Post-Mortems & Lessons¶

Three experiment versions (v3, v4, v5) produced formal post-mortems documenting what broke and what the fixes revealed about LLM evaluation.

v3: Scoring infrastructure failures¶

What broke: The measurement infrastructure failed before the thing being measured could be evaluated. Specific issues:

Scoring bugs where rubric dimensions were applied inconsistently across cases
Judge reliability varied across case types without this variation being measured
Composite metrics masked dimension-level effects

Lesson: Instrument the measurement before measuring the subject. A rubric that produces a number is not the same as a rubric that produces a reliable number. v3's post-mortem led directly to v4's pre-registration requirement — if the rubric had been locked before cases were scored, the inconsistencies would have surfaced as violations rather than silently degrading results.

v4: Specification drift¶

What broke: Implementation changes during the experiment silently violated the pre-registration constraints. The pre-registered hypothesis said one thing; the code measured something subtly different. The divergence was small enough to miss in code review but large enough to invalidate the result.

Lesson: Pre-registration without enforcement is just documentation. v4's post-mortem produced /intent-watch — automated monitoring that catches drift as it happens rather than after the experiment concludes. The key insight was that drift is normal and expected during implementation; the problem is undetected drift.
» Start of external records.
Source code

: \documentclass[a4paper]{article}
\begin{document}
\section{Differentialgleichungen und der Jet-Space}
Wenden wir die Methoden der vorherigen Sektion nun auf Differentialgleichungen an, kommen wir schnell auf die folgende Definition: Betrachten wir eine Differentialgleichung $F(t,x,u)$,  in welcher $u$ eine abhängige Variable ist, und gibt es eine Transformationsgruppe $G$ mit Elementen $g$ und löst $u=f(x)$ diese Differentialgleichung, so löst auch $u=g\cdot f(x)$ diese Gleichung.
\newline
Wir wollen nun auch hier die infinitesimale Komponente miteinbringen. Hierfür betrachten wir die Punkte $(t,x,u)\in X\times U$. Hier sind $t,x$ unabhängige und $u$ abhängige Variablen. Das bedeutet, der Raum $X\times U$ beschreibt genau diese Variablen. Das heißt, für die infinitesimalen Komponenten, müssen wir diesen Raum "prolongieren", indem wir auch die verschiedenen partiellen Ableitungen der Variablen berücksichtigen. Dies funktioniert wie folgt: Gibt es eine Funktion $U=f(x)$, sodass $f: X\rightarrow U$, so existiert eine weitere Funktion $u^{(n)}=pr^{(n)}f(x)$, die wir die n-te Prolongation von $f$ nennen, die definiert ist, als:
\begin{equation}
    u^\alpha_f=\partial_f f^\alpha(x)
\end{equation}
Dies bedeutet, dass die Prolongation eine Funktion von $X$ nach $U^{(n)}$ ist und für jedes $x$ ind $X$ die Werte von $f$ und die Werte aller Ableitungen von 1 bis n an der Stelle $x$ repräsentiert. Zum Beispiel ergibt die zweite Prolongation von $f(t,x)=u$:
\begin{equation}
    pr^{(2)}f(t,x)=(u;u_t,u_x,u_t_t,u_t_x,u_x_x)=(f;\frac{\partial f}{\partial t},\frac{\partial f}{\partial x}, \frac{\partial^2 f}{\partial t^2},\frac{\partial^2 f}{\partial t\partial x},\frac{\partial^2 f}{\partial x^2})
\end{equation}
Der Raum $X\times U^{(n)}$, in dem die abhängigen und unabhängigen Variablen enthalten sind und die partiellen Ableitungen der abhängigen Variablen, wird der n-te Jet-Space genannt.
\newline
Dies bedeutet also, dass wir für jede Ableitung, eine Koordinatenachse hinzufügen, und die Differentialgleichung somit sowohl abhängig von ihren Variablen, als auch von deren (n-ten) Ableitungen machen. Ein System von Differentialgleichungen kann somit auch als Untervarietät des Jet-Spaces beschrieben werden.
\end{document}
v5: Case difficulty calibration¶

What broke: Benchmark cases were too easy. Critics found planted flaws at near-100% rates, which meant the evaluation couldn't distinguish a good critic from a mediocre one. The cases had obvious tells — naming conventions, structural patterns, or severity levels that were too uniform.

Lesson: Generating hard evaluation cases is itself a hard problem. v5's response was a dedicated case generation pipeline with validation gates: each case was tested against multiple LLMs before entering the benchmark, and cases where all models succeeded trivially were rejected or revised. The pipeline went through three architectural iterations before producing cases that reliably separated critic quality levels.

Cross-cutting themes¶

Three patterns appear across all post-mortems:

Silent failures are worse than loud ones. Every major issue was discovered after results were produced, not during execution. The PoC appeared to work; the scores appeared reasonable; the drift appeared minor. Building detection into the process (pre-registration enforcement, rubric prevalence audits, difficulty calibration gates) is cheaper than post-hoc forensics.
The measurement is the hardest part. In all three cases, the underlying ML methodology being evaluated was less problematic than the evaluation infrastructure. Building a critic is easier than building a reliable way to measure whether the critic is good.
Post-mortems produce features. Every post-mortem led to a concrete ml-lab feature: v3 produced pre-registration, v4 produced /intent-watch, v5 produced the case generation pipeline. The features weren't designed speculatively — they were responses to documented failures.